__What you are asked to do__: Would you please retype, exactly, the lines of the listing below between the line with "We reserve the" and the line with "20 years in prison.", inclusive?

__Extracted data__:
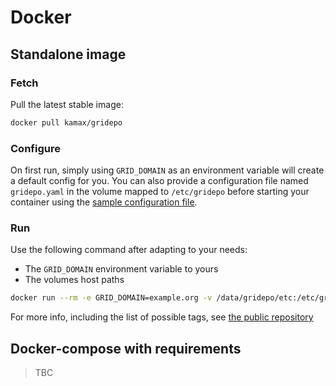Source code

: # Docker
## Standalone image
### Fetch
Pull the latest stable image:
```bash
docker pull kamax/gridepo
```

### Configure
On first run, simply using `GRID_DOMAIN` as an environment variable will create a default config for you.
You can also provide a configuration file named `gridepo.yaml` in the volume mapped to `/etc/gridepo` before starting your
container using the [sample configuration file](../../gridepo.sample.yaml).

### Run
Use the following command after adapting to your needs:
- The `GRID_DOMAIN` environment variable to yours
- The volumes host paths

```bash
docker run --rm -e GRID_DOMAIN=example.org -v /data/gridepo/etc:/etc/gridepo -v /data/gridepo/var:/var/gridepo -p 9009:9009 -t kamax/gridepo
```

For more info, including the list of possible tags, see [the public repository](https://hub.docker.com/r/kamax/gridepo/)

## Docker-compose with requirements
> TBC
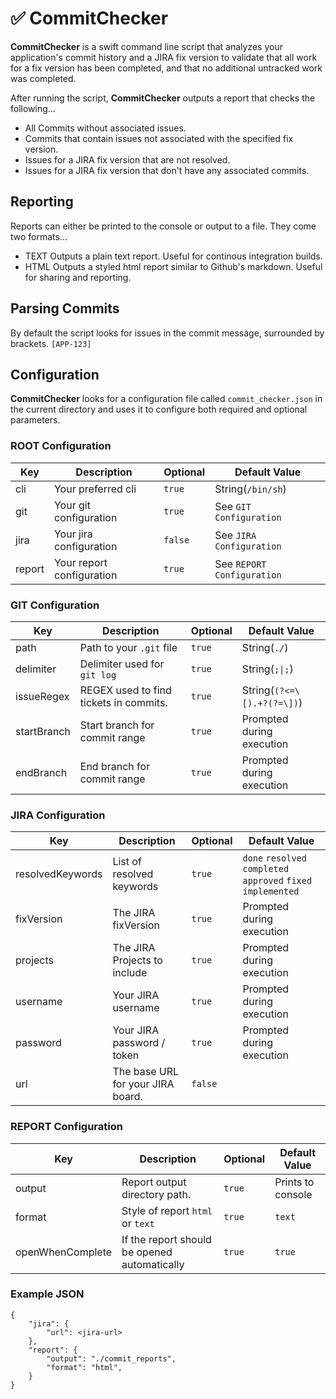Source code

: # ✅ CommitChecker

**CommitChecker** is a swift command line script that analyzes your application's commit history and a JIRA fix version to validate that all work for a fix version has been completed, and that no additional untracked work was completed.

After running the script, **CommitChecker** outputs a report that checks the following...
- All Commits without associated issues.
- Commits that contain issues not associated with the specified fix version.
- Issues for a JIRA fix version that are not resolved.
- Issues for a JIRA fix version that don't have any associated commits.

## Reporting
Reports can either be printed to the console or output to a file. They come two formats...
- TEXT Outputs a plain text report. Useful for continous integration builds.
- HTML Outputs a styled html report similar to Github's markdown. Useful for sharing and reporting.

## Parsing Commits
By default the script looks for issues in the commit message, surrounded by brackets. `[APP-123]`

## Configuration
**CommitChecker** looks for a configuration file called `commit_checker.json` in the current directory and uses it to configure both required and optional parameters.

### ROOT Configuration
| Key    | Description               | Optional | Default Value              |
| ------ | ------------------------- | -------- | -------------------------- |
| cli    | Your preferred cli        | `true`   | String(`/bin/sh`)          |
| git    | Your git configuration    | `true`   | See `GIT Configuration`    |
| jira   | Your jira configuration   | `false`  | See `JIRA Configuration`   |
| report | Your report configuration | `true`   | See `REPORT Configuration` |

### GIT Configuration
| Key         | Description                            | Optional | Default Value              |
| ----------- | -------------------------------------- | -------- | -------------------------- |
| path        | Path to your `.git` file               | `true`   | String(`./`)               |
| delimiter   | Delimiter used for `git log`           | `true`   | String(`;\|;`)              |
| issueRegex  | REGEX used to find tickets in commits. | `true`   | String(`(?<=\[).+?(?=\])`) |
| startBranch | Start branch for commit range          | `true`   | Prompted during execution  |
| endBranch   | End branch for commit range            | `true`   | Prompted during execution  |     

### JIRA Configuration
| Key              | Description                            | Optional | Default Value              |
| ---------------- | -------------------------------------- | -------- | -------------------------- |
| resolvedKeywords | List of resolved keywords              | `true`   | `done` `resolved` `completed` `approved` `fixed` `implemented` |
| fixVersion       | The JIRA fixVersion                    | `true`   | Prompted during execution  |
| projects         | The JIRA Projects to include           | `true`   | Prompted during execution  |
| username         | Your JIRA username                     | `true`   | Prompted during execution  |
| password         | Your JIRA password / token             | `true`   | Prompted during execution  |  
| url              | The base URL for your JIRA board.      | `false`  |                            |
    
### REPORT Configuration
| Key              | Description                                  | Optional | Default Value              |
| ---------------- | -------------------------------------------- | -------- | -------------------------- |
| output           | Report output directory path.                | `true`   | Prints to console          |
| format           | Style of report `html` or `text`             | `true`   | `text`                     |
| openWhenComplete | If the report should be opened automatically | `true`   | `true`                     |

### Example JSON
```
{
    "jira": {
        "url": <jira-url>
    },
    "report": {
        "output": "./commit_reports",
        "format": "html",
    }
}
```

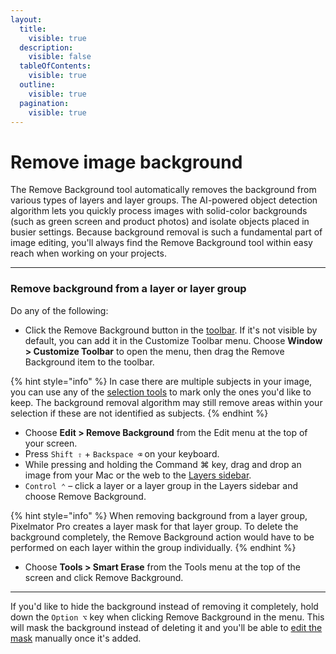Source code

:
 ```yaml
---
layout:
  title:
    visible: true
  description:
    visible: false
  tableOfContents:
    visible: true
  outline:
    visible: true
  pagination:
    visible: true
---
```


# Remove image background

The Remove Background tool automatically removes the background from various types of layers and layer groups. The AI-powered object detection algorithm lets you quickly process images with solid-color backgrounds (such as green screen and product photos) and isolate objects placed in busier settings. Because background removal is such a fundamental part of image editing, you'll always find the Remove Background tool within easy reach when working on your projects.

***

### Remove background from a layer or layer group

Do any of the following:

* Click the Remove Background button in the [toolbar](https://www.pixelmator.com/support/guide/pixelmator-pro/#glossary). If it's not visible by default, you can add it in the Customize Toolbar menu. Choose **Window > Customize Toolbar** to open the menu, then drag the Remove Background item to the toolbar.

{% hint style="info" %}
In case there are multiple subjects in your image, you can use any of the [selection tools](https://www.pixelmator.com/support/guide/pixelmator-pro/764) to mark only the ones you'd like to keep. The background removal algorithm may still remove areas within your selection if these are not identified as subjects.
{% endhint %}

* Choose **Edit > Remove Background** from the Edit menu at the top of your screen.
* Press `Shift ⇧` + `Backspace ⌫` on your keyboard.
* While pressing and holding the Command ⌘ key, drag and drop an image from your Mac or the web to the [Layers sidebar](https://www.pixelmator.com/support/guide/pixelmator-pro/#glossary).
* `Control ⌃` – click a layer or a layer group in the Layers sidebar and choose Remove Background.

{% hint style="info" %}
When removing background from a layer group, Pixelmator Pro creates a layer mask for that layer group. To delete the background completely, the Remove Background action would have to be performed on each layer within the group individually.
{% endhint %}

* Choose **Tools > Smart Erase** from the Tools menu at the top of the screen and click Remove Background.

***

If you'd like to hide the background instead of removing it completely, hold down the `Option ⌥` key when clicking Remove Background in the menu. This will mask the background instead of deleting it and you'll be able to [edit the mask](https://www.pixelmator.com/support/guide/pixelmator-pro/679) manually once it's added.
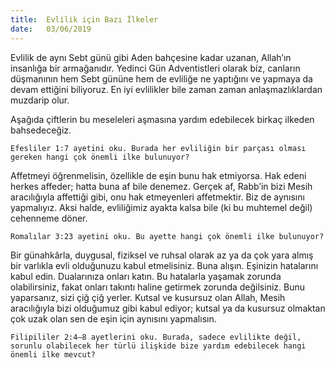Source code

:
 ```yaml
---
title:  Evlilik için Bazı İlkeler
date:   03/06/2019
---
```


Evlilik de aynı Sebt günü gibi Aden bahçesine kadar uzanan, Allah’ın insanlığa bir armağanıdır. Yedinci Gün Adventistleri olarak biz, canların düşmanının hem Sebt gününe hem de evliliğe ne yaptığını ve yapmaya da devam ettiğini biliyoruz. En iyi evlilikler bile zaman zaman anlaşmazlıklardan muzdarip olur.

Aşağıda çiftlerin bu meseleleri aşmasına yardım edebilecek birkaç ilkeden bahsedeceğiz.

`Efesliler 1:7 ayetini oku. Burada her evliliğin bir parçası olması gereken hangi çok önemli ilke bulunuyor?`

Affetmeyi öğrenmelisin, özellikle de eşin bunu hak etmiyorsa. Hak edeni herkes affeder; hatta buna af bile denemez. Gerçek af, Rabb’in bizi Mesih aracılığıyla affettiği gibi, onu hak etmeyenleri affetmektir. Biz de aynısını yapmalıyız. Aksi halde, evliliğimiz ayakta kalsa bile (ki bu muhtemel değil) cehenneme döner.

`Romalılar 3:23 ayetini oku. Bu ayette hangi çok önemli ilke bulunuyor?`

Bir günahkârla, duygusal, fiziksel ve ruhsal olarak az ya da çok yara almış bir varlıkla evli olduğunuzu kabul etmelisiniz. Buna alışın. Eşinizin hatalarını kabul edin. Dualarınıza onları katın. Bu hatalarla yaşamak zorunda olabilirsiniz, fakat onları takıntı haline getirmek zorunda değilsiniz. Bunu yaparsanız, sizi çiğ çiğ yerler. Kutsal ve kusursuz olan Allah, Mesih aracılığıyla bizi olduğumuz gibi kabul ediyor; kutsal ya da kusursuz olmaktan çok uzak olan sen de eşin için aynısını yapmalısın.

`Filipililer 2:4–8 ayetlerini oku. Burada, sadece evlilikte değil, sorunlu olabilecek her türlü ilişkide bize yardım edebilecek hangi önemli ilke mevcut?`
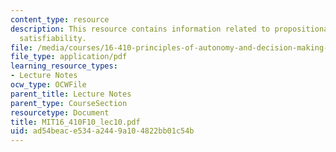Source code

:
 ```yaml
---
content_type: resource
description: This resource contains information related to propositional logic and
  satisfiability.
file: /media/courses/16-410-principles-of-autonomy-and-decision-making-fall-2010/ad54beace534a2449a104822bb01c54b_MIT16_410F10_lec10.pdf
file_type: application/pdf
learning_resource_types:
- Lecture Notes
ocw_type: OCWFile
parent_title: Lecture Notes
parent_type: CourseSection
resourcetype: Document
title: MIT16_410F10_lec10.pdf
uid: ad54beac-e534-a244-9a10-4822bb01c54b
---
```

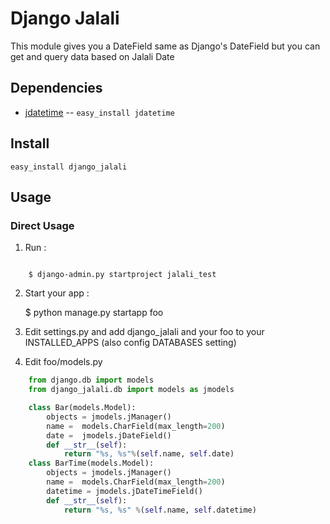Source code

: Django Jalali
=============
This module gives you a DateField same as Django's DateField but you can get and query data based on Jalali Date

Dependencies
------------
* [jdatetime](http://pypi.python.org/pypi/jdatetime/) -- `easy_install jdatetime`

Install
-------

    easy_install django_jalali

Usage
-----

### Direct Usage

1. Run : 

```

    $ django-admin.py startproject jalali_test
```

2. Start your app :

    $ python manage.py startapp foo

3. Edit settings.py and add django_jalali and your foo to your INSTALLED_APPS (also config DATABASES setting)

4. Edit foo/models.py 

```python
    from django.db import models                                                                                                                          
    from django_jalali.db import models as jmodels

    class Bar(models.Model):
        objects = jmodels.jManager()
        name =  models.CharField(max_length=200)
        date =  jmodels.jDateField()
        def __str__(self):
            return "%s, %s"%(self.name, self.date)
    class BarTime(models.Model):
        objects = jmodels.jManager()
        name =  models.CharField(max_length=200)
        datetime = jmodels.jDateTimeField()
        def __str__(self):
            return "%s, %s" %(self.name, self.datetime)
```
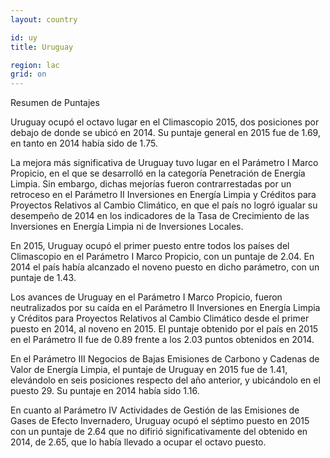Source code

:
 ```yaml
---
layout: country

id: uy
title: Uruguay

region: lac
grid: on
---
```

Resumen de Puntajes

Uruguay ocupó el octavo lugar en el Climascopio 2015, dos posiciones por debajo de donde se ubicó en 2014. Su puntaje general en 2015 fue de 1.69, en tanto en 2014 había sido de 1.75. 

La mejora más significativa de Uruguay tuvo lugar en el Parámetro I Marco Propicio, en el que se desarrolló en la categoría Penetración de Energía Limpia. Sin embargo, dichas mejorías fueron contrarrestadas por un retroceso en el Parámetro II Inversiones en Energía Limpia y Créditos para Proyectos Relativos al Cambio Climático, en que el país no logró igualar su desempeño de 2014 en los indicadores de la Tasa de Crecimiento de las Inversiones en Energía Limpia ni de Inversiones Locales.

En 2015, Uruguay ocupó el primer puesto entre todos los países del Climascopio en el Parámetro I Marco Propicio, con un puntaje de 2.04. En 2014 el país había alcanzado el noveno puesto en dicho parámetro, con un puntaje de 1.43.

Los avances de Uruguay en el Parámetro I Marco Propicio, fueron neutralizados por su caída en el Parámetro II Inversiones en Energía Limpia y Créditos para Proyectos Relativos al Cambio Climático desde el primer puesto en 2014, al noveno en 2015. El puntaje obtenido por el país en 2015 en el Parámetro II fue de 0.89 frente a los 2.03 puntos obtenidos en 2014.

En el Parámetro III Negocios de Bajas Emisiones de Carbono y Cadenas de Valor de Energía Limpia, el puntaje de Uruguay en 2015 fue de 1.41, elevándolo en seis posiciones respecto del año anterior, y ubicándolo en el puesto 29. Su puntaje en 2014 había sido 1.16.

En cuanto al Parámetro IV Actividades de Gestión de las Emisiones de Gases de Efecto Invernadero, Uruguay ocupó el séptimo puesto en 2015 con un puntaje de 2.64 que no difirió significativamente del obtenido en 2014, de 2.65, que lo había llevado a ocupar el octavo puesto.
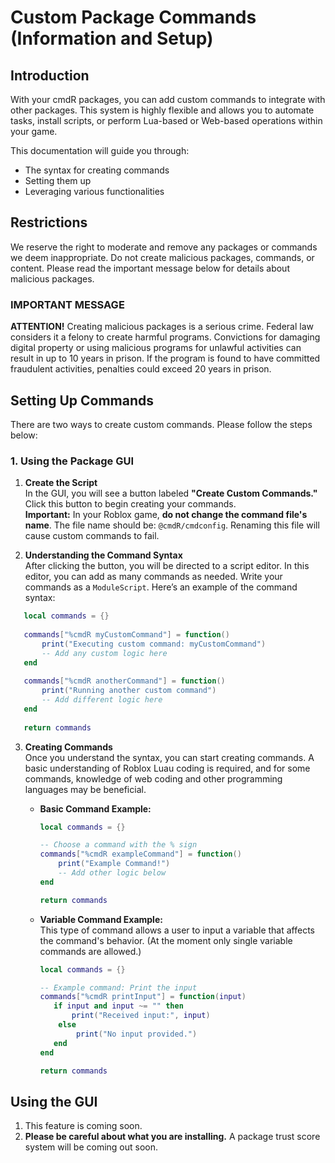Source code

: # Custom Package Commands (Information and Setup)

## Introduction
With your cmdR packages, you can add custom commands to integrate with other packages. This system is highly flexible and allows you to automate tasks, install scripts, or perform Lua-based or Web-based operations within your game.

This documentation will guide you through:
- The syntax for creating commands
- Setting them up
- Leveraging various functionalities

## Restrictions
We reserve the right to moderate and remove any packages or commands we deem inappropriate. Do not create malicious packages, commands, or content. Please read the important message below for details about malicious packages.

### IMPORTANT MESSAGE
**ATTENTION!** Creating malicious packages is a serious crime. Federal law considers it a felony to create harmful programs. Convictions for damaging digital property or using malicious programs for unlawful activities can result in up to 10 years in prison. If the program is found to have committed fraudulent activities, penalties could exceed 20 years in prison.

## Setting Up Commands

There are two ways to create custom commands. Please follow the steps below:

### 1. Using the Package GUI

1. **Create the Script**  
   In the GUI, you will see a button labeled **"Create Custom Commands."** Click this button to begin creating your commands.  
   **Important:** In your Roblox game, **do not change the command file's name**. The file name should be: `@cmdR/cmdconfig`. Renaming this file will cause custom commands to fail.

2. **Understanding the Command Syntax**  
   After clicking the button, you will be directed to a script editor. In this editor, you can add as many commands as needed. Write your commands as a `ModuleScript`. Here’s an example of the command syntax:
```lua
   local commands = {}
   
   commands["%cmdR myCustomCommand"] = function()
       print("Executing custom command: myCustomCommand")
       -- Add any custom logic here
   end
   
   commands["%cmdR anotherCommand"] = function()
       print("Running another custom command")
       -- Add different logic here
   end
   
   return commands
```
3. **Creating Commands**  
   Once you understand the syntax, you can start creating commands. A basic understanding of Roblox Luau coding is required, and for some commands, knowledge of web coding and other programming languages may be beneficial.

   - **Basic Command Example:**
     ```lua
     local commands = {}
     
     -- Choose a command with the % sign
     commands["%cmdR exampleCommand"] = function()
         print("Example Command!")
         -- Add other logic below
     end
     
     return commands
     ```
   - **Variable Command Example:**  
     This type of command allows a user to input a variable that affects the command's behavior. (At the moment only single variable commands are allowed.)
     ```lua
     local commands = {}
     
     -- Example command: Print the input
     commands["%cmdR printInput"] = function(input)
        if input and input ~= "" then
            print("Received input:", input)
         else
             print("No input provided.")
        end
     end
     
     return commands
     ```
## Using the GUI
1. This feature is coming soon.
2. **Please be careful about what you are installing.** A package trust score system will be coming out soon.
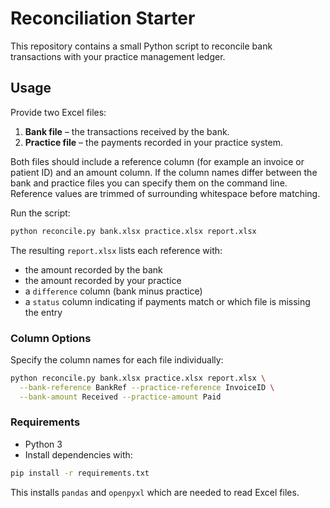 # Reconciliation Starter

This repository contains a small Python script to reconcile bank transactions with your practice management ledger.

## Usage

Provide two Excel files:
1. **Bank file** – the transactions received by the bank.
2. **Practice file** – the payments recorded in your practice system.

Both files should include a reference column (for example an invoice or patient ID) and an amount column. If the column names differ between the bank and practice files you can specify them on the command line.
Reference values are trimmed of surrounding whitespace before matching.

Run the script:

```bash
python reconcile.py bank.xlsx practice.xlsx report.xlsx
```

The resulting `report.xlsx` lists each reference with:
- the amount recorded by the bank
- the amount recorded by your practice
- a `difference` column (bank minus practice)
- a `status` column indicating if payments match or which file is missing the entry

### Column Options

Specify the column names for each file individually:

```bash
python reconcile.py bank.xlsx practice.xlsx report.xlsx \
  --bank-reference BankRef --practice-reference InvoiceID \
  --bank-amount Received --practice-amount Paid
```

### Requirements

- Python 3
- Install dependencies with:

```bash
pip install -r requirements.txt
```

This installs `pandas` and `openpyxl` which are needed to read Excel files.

__Reply to the exercise__:
We reserve the right to moderate and remove any packages or commands we deem inappropriate. Do not create malicious packages, commands, or content. Please read the important message below for details about malicious packages.

### IMPORTANT MESSAGE
**ATTENTION!** Creating malicious packages is a serious crime. Federal law considers it a felony to create harmful programs. Convictions for damaging digital property or using malicious programs for unlawful activities can result in up to 10 years in prison. If the program is found to have committed fraudulent activities, penalties could exceed 20 years in prison.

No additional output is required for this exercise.